# Kindle 2 frozen on sleeping screen



## poompa (Sep 4, 2009)

Hello, my Kindle 2 is frozen on the sleeping screen (a beautiful pic of Harriet Beecher Stowe) I've tried plugging it into the wall and computer to no avail: the charging light doesn't even go on. How can I fix my baby?


----------



## Betsy the Quilter (Oct 27, 2008)

Have you done a reset?  (One of you K2 people chime in with how to do the reset.)

Betsy


----------



## Ann in Arlington (Oct 27, 2008)

K2/DX reset:  hold the slider switch at the top for at least 20 seconds and release.  I believe this should be done when the device is charged, but not plugged in.

This is definitely a first step but if the charging light doesn't go on it is possible the battery is drained and the charging connection is bad -- either the cord or in the device.  

If you can get it to reset and work, you should check, then, to see if it charges as expected.  Contact Kindle Customer Service if it doesn't.
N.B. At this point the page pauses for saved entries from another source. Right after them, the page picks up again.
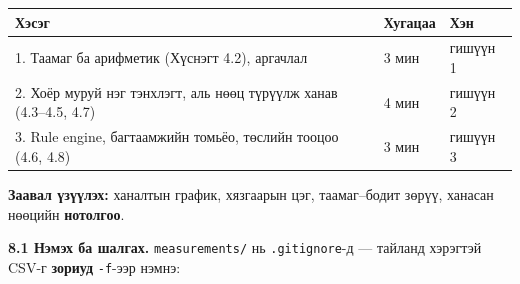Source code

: \begingroup\scriptsize\begin{longtable}[]{@{}lll@{}}
\toprule
\begin{minipage}[b]{0.30\columnwidth}\raggedright
Хэсэг\strut
\end{minipage} & \begin{minipage}[b]{0.30\columnwidth}\raggedright
Хугацаа\strut
\end{minipage} & \begin{minipage}[b]{0.30\columnwidth}\raggedright
Хэн\strut
\end{minipage}\tabularnewline
\midrule
\endhead
\begin{minipage}[t]{0.30\columnwidth}\raggedright
1. Таамаг ба арифметик (Хүснэгт 4.2), аргачлал\strut
\end{minipage} & \begin{minipage}[t]{0.30\columnwidth}\raggedright
3 мин\strut
\end{minipage} & \begin{minipage}[t]{0.30\columnwidth}\raggedright
гишүүн 1\strut
\end{minipage}\tabularnewline
\begin{minipage}[t]{0.30\columnwidth}\raggedright
2. Хоёр муруй нэг тэнхлэгт, аль нөөц түрүүлж ханав (4.3--4.5, 4.7)\strut
\end{minipage} & \begin{minipage}[t]{0.30\columnwidth}\raggedright
4 мин\strut
\end{minipage} & \begin{minipage}[t]{0.30\columnwidth}\raggedright
гишүүн 2\strut
\end{minipage}\tabularnewline
\begin{minipage}[t]{0.30\columnwidth}\raggedright
3. Rule engine, багтаамжийн томьёо, төслийн тооцоо (4.6, 4.8)\strut
\end{minipage} & \begin{minipage}[t]{0.30\columnwidth}\raggedright
3 мин\strut
\end{minipage} & \begin{minipage}[t]{0.30\columnwidth}\raggedright
гишүүн 3\strut
\end{minipage}\tabularnewline
\bottomrule
\end{longtable}\endgroup

\textbf{Заавал үзүүлэх:} ханалтын график, хязгаарын цэг, таамаг--бодит зөрүү, ханасан нөөцийн \textbf{нотолгоо}.

\textbf{8.1 Нэмэх ба шалгах.} \texttt{measurements/} нь \texttt{.gitignore}-д --- тайланд хэрэгтэй CSV-г \textbf{зориуд} \texttt{-f}-ээр нэмнэ:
Good luck!  And welcome to KindleBoards!  Lots more to do and see here so when you get your Kindle sorted, browse around!


----------



## intinst (Dec 23, 2008)

Greetings and Welcome, poompa! Hope the reset works. If not, for sure contact Kindle Customer service. We are so glad you found KindleBoards! We have many areas that you probably will like. Have you been to The Book Corner yet? That's the area for discussions about books (naturally). That's also where you will find threads about books Recommended by our Members and a list of additional sites for Book Lovers.
Then there is the Book Bazaar where our member/authors post about their books and hold discussions about writing, publishing and many other topics. That is also where you will find Bargain Books and even Free Books threads where you can find reading material at low or no cost!
If you have a question about your Kindle or it's usage, check out the FAQ or the forum about Tips, Tricks and TroubleShooting . Or, just ask your question. We have many helpful and knowledgeable people here at KB and we feel there is no such thing as a "dumb" question.
Another popular place is Let's Talk Kindle, where all things in the Kindle world are posted about. Be sure and check out the Photo Gallery, where pictures of members, pets, flowers, landscapes or just almost anything interesting can be found.
Have you been to the Accessories area? There you will see information about covers, skins, lights, bags, stands and many other items to allow you to personalize your Kindle.
Sorry for the long post, but there is just so much to do, learn and like about KindleBoards that I just get carried away.


----------



## poompa (Sep 4, 2009)

Thank you so much everyone for the help and warm welcome. I followed Ann in Arlington's advice and am happy to say that my Kindle is now charging. Hopefully when the charge cycle is complete, I'll be able to read on the old girl again. Until then, thank you so much!


----------



## poompa (Sep 4, 2009)

Oh No, after charging my kindle it still will not get of Harriet Beecher (I'm starting to hate that woman) I guess I will call CS in the morning


----------



## ak rain (Nov 15, 2008)

Good luck poompa


----------